Appreciate the insight. I'm also trying to understand what would happen if the company refi their unsecured before spring maturity date? I mean just assume they just get refid by a something with similar seniority (senior unsecured in this case) with a longer maturity date than senior secured.

Wouldn't both the company and the 1st lien creditors want to see this happen? From a company's perspective, there would be no spring maturity clause available anymore because the existing facility has been refid, which means they might avoid 1st lien lender accelerate. And for 1st lien creditors, they are in front of the line now in terms of the maturity date, which I assume was their intention to put into place such spring maturity in the first place.

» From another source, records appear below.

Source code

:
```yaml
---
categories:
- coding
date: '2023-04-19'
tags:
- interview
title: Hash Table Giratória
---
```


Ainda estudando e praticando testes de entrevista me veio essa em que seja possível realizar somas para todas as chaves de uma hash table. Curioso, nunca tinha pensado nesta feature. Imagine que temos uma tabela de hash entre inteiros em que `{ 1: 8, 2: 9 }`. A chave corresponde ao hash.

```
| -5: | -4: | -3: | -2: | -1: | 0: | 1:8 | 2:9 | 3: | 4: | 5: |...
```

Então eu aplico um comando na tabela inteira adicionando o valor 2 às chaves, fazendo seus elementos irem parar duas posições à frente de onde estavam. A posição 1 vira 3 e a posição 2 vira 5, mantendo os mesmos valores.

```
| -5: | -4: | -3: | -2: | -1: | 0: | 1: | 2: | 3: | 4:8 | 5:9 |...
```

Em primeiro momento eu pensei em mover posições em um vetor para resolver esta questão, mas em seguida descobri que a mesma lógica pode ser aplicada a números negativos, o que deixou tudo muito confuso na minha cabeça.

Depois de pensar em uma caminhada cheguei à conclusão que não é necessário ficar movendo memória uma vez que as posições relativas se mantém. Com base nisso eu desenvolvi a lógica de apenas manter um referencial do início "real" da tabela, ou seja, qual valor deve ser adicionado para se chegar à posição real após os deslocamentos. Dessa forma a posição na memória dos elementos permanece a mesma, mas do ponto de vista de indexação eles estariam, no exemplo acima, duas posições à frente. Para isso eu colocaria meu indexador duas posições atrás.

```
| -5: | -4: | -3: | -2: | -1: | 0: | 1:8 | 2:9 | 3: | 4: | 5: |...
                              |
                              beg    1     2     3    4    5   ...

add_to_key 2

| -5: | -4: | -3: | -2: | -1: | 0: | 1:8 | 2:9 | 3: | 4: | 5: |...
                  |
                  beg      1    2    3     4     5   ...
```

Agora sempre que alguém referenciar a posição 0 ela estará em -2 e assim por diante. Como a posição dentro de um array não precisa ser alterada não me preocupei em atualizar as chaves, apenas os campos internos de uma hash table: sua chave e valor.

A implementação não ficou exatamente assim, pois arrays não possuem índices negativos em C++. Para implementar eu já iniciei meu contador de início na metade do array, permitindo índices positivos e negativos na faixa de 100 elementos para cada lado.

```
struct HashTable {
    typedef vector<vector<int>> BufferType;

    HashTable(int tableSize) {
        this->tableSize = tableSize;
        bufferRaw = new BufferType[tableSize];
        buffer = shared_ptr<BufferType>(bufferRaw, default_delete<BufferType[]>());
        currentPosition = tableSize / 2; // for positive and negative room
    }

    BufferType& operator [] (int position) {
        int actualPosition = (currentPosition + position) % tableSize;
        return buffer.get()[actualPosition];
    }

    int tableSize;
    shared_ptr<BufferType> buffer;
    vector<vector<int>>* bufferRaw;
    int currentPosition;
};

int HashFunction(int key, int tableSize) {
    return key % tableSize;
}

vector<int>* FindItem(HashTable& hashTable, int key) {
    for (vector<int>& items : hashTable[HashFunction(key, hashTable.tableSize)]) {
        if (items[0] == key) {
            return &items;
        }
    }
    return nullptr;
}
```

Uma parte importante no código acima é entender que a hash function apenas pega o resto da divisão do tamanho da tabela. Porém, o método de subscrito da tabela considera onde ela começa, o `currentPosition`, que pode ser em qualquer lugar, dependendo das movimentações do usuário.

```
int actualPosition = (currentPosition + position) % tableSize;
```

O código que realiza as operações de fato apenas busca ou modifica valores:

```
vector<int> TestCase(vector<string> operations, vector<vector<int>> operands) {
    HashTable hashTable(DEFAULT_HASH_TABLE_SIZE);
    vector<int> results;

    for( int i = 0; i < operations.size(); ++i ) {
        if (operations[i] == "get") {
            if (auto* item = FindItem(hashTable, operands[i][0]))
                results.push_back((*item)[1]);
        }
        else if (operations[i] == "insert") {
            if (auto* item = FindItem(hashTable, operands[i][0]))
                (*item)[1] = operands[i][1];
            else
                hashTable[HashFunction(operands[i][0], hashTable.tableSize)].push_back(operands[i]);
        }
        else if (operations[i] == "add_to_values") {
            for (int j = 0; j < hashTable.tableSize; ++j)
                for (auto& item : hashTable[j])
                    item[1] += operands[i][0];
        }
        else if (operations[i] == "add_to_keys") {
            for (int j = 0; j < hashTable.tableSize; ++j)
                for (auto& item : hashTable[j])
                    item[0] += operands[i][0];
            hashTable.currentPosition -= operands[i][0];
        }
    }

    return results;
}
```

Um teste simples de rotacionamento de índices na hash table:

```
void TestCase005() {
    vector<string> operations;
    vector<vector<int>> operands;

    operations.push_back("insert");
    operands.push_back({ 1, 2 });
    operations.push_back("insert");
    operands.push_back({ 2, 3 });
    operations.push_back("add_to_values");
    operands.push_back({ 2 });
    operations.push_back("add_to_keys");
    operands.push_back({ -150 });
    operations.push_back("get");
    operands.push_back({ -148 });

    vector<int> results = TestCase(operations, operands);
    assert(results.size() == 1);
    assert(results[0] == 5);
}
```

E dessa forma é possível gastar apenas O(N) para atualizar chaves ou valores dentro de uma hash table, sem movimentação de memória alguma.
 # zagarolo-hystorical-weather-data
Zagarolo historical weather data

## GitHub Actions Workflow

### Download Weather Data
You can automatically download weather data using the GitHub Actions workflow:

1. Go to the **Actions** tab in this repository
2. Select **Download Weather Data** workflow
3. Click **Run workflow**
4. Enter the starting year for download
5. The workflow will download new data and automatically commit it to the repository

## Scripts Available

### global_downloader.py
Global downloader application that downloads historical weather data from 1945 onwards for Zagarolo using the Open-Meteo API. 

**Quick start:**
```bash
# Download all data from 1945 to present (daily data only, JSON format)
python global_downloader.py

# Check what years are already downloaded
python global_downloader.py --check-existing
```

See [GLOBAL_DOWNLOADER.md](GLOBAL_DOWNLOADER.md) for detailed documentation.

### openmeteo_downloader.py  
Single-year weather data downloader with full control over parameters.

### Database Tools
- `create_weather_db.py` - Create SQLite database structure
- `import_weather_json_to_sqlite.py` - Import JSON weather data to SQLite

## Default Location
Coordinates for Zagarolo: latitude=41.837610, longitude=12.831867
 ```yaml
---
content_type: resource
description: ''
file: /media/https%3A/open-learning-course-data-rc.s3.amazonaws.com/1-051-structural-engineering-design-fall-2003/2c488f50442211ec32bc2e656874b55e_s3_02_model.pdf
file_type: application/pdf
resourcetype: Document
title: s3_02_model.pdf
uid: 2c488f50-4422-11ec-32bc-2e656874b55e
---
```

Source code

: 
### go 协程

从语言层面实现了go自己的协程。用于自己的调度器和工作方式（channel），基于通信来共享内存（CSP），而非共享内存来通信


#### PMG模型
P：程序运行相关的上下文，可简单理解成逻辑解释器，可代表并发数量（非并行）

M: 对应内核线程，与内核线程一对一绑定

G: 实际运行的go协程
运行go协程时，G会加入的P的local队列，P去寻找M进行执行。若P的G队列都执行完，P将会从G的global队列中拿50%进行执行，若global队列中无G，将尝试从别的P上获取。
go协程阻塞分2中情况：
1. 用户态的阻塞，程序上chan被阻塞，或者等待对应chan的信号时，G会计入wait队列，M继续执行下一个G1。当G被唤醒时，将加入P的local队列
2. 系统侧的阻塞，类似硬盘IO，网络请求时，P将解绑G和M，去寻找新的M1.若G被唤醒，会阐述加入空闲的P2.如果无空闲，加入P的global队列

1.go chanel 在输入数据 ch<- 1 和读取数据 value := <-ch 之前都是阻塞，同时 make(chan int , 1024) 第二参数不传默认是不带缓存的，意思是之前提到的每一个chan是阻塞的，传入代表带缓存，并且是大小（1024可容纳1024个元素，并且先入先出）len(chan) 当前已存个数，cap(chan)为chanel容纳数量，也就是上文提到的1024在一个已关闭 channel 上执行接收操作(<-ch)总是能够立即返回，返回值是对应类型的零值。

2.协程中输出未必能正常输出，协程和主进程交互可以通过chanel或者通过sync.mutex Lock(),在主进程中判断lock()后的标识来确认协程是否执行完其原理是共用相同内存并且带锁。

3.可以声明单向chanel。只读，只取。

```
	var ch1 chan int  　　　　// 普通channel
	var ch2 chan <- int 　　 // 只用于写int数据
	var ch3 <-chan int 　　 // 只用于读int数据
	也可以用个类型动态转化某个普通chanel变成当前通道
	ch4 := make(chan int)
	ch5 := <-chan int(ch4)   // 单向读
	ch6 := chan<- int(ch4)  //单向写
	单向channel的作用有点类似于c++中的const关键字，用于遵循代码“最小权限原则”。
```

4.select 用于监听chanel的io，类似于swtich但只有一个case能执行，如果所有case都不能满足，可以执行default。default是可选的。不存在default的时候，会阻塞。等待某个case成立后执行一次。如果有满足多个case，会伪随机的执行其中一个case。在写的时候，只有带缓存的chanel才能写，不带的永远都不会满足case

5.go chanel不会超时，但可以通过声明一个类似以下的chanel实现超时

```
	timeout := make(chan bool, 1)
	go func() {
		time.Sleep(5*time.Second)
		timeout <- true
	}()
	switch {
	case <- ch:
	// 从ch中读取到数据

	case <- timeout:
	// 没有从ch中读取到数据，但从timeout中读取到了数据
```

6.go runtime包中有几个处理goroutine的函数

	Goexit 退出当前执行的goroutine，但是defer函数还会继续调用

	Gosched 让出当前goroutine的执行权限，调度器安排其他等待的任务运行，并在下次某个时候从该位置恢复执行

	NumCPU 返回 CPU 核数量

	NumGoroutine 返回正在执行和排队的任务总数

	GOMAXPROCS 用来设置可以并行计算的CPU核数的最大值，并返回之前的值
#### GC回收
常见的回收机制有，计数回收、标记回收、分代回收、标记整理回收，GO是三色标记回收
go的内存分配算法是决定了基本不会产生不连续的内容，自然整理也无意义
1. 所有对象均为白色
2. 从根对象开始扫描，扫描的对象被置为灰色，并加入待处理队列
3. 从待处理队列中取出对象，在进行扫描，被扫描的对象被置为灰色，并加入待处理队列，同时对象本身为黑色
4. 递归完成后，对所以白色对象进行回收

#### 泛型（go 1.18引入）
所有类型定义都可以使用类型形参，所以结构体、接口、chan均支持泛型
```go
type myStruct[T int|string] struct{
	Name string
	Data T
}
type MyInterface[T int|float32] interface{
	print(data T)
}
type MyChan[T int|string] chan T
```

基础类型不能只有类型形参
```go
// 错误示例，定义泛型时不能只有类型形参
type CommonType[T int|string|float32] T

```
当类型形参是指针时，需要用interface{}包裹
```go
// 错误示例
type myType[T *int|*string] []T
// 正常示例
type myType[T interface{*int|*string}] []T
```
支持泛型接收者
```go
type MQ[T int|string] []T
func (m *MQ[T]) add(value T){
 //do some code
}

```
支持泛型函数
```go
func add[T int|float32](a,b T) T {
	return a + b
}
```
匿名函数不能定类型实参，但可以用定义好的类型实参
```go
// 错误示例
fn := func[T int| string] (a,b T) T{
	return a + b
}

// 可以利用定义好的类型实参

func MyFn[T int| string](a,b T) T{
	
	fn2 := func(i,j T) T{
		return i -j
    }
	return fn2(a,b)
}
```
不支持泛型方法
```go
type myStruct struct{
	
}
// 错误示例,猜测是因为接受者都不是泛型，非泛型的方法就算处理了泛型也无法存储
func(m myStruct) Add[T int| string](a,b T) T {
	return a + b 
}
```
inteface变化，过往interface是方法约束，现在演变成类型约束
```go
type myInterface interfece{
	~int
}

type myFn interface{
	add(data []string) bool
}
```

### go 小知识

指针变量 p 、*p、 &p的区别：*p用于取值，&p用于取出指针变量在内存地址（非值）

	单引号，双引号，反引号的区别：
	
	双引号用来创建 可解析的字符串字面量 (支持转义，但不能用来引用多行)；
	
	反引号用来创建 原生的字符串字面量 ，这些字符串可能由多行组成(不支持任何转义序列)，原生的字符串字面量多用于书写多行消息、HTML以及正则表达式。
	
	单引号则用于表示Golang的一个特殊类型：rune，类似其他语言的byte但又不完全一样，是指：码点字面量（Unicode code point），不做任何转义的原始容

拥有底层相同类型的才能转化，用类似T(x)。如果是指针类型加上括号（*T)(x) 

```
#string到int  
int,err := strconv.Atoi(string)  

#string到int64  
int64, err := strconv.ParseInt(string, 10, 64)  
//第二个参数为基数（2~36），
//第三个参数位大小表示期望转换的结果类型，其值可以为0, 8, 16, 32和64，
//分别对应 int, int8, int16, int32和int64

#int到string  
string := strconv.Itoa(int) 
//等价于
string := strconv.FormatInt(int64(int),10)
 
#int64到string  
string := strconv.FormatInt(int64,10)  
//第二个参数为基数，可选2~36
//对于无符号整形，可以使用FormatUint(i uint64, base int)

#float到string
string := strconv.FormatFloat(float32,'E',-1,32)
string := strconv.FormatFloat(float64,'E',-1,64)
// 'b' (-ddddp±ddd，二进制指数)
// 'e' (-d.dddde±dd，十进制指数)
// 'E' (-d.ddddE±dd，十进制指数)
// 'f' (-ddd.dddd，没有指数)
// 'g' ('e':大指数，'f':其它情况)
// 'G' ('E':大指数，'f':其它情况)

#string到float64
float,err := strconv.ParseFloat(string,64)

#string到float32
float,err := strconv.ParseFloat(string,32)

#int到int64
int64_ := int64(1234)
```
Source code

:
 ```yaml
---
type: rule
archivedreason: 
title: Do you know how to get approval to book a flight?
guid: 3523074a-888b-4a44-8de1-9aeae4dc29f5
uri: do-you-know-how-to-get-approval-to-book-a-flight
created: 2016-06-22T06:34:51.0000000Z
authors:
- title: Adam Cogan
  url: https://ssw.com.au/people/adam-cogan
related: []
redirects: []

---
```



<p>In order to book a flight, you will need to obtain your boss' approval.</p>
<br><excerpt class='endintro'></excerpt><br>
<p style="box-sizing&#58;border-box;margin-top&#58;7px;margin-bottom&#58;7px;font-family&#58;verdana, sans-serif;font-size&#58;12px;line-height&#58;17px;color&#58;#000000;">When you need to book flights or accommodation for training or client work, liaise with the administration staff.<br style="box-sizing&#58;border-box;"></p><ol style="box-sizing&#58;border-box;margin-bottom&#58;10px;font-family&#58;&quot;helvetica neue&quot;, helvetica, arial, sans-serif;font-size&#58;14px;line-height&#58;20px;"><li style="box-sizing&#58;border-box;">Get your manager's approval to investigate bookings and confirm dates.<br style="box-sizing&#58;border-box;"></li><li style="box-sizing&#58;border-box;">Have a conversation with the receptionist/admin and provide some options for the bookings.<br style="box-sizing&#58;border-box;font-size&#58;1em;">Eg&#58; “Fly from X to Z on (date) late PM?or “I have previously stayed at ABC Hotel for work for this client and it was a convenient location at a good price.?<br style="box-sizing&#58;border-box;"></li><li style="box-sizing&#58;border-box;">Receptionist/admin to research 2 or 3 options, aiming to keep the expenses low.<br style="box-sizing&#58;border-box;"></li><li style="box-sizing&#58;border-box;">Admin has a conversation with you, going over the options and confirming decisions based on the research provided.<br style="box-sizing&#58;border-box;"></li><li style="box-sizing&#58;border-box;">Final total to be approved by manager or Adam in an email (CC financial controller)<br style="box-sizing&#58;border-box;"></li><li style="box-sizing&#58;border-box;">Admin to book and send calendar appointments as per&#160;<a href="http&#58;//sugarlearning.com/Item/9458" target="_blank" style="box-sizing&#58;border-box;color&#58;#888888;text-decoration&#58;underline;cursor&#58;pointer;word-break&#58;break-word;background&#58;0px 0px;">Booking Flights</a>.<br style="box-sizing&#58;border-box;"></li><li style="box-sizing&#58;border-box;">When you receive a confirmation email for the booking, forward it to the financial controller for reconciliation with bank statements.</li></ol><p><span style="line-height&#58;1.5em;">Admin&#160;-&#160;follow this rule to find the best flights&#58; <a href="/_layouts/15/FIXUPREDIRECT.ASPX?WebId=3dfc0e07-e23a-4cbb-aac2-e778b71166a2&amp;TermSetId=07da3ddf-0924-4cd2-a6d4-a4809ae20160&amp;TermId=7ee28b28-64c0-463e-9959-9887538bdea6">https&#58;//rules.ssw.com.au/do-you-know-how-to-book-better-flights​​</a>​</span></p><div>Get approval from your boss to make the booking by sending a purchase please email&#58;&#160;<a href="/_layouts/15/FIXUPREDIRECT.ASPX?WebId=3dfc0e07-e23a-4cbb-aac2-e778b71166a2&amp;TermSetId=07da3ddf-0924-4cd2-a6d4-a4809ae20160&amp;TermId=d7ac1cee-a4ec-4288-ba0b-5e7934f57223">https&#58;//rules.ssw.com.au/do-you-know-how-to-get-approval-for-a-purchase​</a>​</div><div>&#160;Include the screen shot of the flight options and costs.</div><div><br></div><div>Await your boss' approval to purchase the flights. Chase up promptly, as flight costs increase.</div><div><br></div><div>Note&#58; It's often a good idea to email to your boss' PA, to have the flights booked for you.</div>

FYI, the senior secured is maturing in 2026 while the unsecured in early 2022. In light of COVID-19 impact and that a majority of company's buildings are leased, 1st lien might not get full recovery if they accelarate in 2021 using the spring maturity clause.

And yes, it's a hairy deal because the company is currently owned by Apollo, who is also a permitted holder for those two tranches.

 

If they refi the unsecured with whatever new instrument, and the maturity date is now behind the seniors, then the spring covenant will go away. There are lots of ways for the 1Ls to push the company into BK without the spring covenant if they're motivated to do that. Tons of companies will be asking for covenant relief over the next quarters and you can just say "nah".

Good luck w this apollo structure, i'd probably move on to something else.

 

You can think about senior in terms of claims on collateral (are you a first lien lender or an unsecured lender), time (if your maturity is sooner it is more likely to get paid at par than one that’s later), and structural seniority (if your debt is situated at a subsidiary that enables you to get paid before lenders to the parent). This type of clause gives secured lenders another type of seniority.